Combination Chemotherapy, Bev, RT, and Erlotinib in Treating Patients With Stage III Non-Small Cell Lung Cancer

Lung Cancer Clinical Trial

Official title:

Phase I/II Trial of Induction Carboplatin/Paclitaxel With Bevacizumab Followed by Concurrent Thoracic Conformal Radiation Therapy With Carboplatin/Paclitaxel, Bevacizumab and Erlotinib in Stage IIIA/B Non-Small Cell Lung Cancer

Clinical Trial Details — Status: Completed

Administrative data

• NCT number: NCT00280150
• Other study ID #: LCCC0511
• Secondary ID: P30CA016086UNC I
• Status: Completed
• Phase: Phase 1/Phase 2
• First received: January 19, 2006
• Last updated: February 14, 2013
• Start date: January 2006
• Est. completion date: January 2013

Study information

• Verified date: February 2013
• Source: UNC Lineberger Comprehensive Cancer Center
• Contact: n/a
• Is FDA regulated: No
• Health authority: United States: Federal Government
• Study type: Interventional

Clinical Trial Summary

RATIONALE: Drugs used in chemotherapy, such as carboplatin and paclitaxel, work in different ways to stop the growth of tumor cells, either by killing the cells or by stopping them from dividing. Monoclonal antibodies, such as bevacizumab, can block tumor growth in different ways. Some block the ability of tumor cells to grow and spread. Others find tumor cells and help kill them or carry tumor-killing substances to them. Bevacizumab may also stop the growth of non-small cell lung cancer by blocking blood flow to the tumor. Radiation therapy uses high energy x-rays to kill tumor cells. Erlotinib may stop the growth of tumor cells by blocking some of the enzymes needed for cell growth. Giving combination chemotherapy together with bevacizumab, radiation therapy, and erlotinib may kill more tumor cells.

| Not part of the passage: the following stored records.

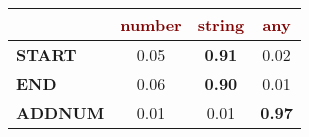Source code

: \renewcommand{\arraystretch}{0.5}
\scriptsize
\begin{tabular}{@{}l c@{\hskip 1mm} c@{\hskip 1mm} c@{}}
\toprule
& \textbf{\textcolor{Maroon}{number}} & \textbf{\textcolor{Maroon}{string}} & \textbf{\textcolor{Maroon}{any}}\\ 
\midrule
\textbf{\textcolor{mygreen}{START}} & 0.05 & \textbf{0.91} & 0.02\\
\textbf{\textcolor{mygreen}{END}} & 0.06 & \textbf{0.90} & 0.01\\
\textbf{\textcolor{mygreen}{ADDNUM}} & 0.01 & 0.01 & \textbf{0.97}\\
\bottomrule
\end{tabular}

PURPOSE: This phase I/II trial is studying the side effects and best dose of bevacizumab and erlotinib when given together with combination chemotherapy and radiation therapy and to see how well they work in treating patients with stage III non-small cell lung cancer.

Description:

OBJECTIVES:

Primary

• Determine the maximum tolerated dose of bevacizumab and erlotinib hydrochloride when given together with carboplatin, paclitaxel, and thoracic conformal radiotherapy in patients with stage IIIA or IIIB non-small cell lung cancer. (Phase I [closed to accrual as of 1/3/2008])

• Determine the safety and toxicity profile of this regimen in these patients. (Phase I [closed to accrual as of 1/3/2008])

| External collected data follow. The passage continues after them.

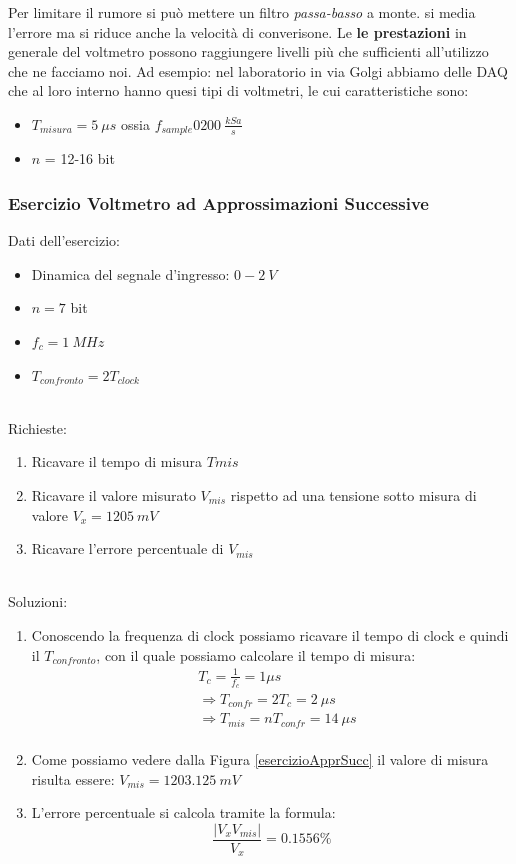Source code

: \documentclass[a4paper,11pt]{report}
\begin{document}
Per limitare il rumore si può mettere un filtro \textit{passa-basso} a monte. si media l'errore ma si riduce anche la velocità di converisone. Le \textbf{le prestazioni} in generale del voltmetro possono raggiungere livelli più che sufficienti all'utilizzo che ne facciamo noi. Ad esempio: nel laboratorio in via Golgi abbiamo delle DAQ che al loro interno hanno quesi tipi di voltmetri, le cui caratteristiche sono:
\begin{itemize}
  \item $ T_{misura} = 5~\mu s $ ossia $ f_{sample} 0 200~\frac{kSa}{s} $
  \item $ n $ = 12-16 bit
\end{itemize}
\newpage
\subsubsection{Esercizio Voltmetro ad Approssimazioni Successive}
Dati dell'esercizio:
\begin{itemize}
  \item Dinamica del segnale d'ingresso: $ 0-2~V $
  \item $ n = 7 $ bit
  \item $ f_{c} = 1~MHz $
  \item $ T_{confronto} = 2T_{clock} $
\end{itemize}~\\
Richieste:
\begin{enumerate}
  \item Ricavare il tempo di misura $ T{mis} $
  \item Ricavare il valore misurato $ V_{mis} $ rispetto ad una tensione sotto misura di valore $ V_x = 1205~mV $
  \item Ricavare l'errore percentuale di $ V_{mis} $ 
\end{enumerate}~\\
Soluzioni:
\begin{enumerate}
  \item Conoscendo la frequenza di clock possiamo ricavare il tempo di clock e quindi il $ T_{confronto} $, con il quale possiamo calcolare il tempo di misura:
  \begin{align*}
    &T_c = \frac{1}{f_c} = 1 \mu s \\
    &\Rightarrow T_{confr} = 2T_c = 2~\mu s \\
    &\Rightarrow T_{mis} = nT_{confr} = 14~\mu s \\
  \end{align*}
  \item Come possiamo vedere dalla Figura \ref{esercizioApprSucc} il valore di misura risulta essere: $ V_{mis} = 1203.125~mV $
  \item L'errore percentuale si calcola tramite la formula:
  $$
    \frac{|V_x  V_{mis}|}{V_x} = 0.1556 \%
  $$
\end{enumerate}
\end{document}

• Determine the progression-free survival of patients treated with induction therapy comprising carboplatin, paclitaxel, and bevacizumab followed by chemoradiotherapy comprising thoracic conformal radiotherapy, carboplatin, paclitaxel, bevacizumab, and erlotinib hydrochloride and consolidation therapy comprising bevacizumab and erlotinib hydrochloride. (Phase II)

• Determine the overall toxicity profile of this regimen in these patients. (Phase II)

Secondary

• Determine the response rate in patients treated with induction therapy comprising carboplatin, paclitaxel, and bevacizumab. (Phase I[closed to accrual as of 1/3/2008] and II)

• Determine the toxicity profile of induction therapy in these patients. (Phase I [closed to accrual as of 1/3/2008] and II)

• Determine the overall response rate and survival profile in patients treated with this regimen. (Phase I [closed to accrual as of 1/3/2008] and II)

• Determine the feasibility and tolerability of administering consolidation therapy comprising erlotinib hydrochloride and bevacizumab after treatment with combined modality therapy (induction therapy and chemoradiotherapy) in these patients. (Phase I [closed to accrual as of 1/3/2008] and II)

• Collect tumor and blood samples from these patients for future analysis of correlation between molecular markers and clinical benefit. (Phase I [closed to accrual as of 1/3/2008] and II)

OUTLINE: This is a nonrandomized, open-label, controlled, phase I (closed to accrual as of 1/3/2008), dose-escalation study of bevacizumab and erlotinib hydrochloride, followed by a phase II study.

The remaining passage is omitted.